May 31, 2022 – After years of taking and stopping medication for occasional asthma symptoms, things took a turn for the worse for Brian Blome in November 2020. The retired carpenter started feeling short of breath and wheezing during walks by bike. At home, he struggled with chores.
“I was having trouble walking up stairs, just doing laundry,” Blome, who lives in the Chicago suburb of Palatine, says.
To get things under control, he saw an allergist and started taking regular medication – two tablets, two nasal sprays and inhaled corticosteroids each day, plus an albuterol inhaler for flare-ups.
Inhalers have an added feature: an electronic monitor that attaches to the device and automatically tracks where and when the medicine is used. Bluetooth sends this information to an app on the patient’s mobile phone and to a dashboard where the medical team can see, at a glance, when symptoms appear and how often medications are taken – which fact that the devices are often referred to as “smart inhalers”. “
At this year’s American Academy of Allergy, Asthma, and Immunology (AAAAI) conference in Phoenix, AZ, researchers discussed how digital monitoring devices can help diagnose and treat difficult-to-control asthma , potentially reducing the need for oral steroids or biological therapies.
Even though electrical monitors have been on the market for years, their use has been slow to catch on due to uncertainties about insurance coverage, liability, and how best to manage and use the data.
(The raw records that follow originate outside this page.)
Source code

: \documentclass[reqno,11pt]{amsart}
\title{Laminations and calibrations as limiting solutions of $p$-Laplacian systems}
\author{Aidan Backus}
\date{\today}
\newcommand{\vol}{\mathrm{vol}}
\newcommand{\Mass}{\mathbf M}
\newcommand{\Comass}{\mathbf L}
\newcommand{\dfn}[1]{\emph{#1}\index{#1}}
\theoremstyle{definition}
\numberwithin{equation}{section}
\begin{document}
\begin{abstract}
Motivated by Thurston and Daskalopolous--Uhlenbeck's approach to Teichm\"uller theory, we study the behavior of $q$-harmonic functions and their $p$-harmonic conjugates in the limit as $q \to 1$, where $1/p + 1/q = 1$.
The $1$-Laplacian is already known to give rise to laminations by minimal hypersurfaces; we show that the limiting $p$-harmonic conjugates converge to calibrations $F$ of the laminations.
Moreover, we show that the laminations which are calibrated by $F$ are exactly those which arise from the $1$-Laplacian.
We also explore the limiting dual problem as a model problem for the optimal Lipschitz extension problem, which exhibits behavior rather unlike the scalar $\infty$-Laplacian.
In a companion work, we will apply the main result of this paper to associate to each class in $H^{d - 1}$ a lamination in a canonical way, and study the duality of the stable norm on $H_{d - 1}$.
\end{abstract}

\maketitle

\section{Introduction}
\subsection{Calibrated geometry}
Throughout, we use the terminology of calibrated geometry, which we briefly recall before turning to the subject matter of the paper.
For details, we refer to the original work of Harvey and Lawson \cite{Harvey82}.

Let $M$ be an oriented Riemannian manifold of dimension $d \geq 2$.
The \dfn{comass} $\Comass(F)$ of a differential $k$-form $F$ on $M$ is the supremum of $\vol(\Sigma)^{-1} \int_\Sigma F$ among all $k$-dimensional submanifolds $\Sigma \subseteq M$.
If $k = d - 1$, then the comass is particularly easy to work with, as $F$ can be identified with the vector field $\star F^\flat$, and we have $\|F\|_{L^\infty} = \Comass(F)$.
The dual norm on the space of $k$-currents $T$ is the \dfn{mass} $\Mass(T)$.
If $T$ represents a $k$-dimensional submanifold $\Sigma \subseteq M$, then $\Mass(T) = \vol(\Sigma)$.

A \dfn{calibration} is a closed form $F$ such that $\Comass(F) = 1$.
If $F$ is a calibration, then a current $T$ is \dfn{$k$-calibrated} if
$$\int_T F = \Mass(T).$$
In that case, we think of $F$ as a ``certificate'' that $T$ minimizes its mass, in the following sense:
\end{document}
A recent study said that these devices cost between $100 and $500, but that price depends on many factors, such as insurance.
About 17% of adults with asthma have “difficult to control” asthma, which means they limit their activity due to respiratory symptoms and use reliever medication several times a week.
But research suggests that correcting inhaler technique and sticking to medication use can reduce that 17% to just 3.7%, says Blome allergist Giselle Mosnaim, MD, of NorthShore University HealthSystem. . Mosnaim spoke about digital surveillance at a conference session on digital technologies for the management of asthma.
A study of more than 5,000 asthma patients “showed that if you have critical errors in inhaler technique, it leads to worse asthma outcomes and increased asthma exacerbations,” she says. It also shows that despite new devices and technology, “we still have poor inhaler technique.”
Yet compliance is poorly assessed by physicians and patient reports. “The ideal measurement of adherence should be objective, accurate, and unobtrusive to minimize impact on patient behavior and enable reliable data collection in real-world settings,” says Mosnaim. “So electronic medication monitors are the gold standard.”
Patients who don’t follow instructions or guidelines “that’s something we’ve seen over and over again with children,” says Caroline Moassessi, founder of allergy and asthma blog Gratefulfoodie.com, who previously sat to a regional council of the American Lung Association. She is also the mother of two asthmatic children, now in college, who years ago used electronic medication monitors in a research trial.
They were “not impressed – mostly because I think they thought their asthma was under control,” she says. “When patients aren’t in crisis, they don’t manage their asthma well.”
Even in research studies like that of Rachelle Ramsey, PhD, presented at the conference, it is not only difficult to determine if better compliance leads to better health, but when.
“For example, does your membership this week impact your asthma control this week, or does it impact your asthma control next week? Or is it even more far? Do you need to have a certain level of adherence over the course of a month in order to have better results at the end of that month?” says Ramsey, a pediatric research psychologist at the hospital’s medical center Cincinnati Children’s “I think it’s a little complicated.”
That said, results from several small studies show a link between remote monitoring and better clinical outcomes. One study recruited asthma patients in the UK, and another was carried out by Mosnaim with patients from the Chicago area.
In the UK’s Quality Improvement Project, nurses asked patients with hard-to-control asthma if they knew how to use their inhalers and if they followed treatment guidelines.
Those who said “yes” were asked to swap their steroids/inhalers for a controller equipped with a device that tracks usage and measures acoustics to test inhaler technique. After 28 days of follow-up, many people in the study had better clinical outcomes.
And after 3 months of digital monitoring, patients didn’t use their rescue medication as often.
Blome has seen a marked improvement in his asthma since he started his regular appointments and resumed his daily medication a year and a half ago. He says that from time to time he has wheezing and shortness of breath, usually when riding a bike or exercising. But these symptoms are no longer as severe or frequent as they used to be.
From a doctor’s perspective, “digital inhalers allow me to discern patterns to determine what triggers his asthma symptoms and adjust medications at different times of the year,” Mosnaim says.
Electronic systems can monitor pollen counts and air quality as well as how often a patient uses rapid rescue medication. So, she says, tracking these metrics throughout the year could draw attention to impending asthma attacks and suggest when to increase the dose of controller medications or add other treatments.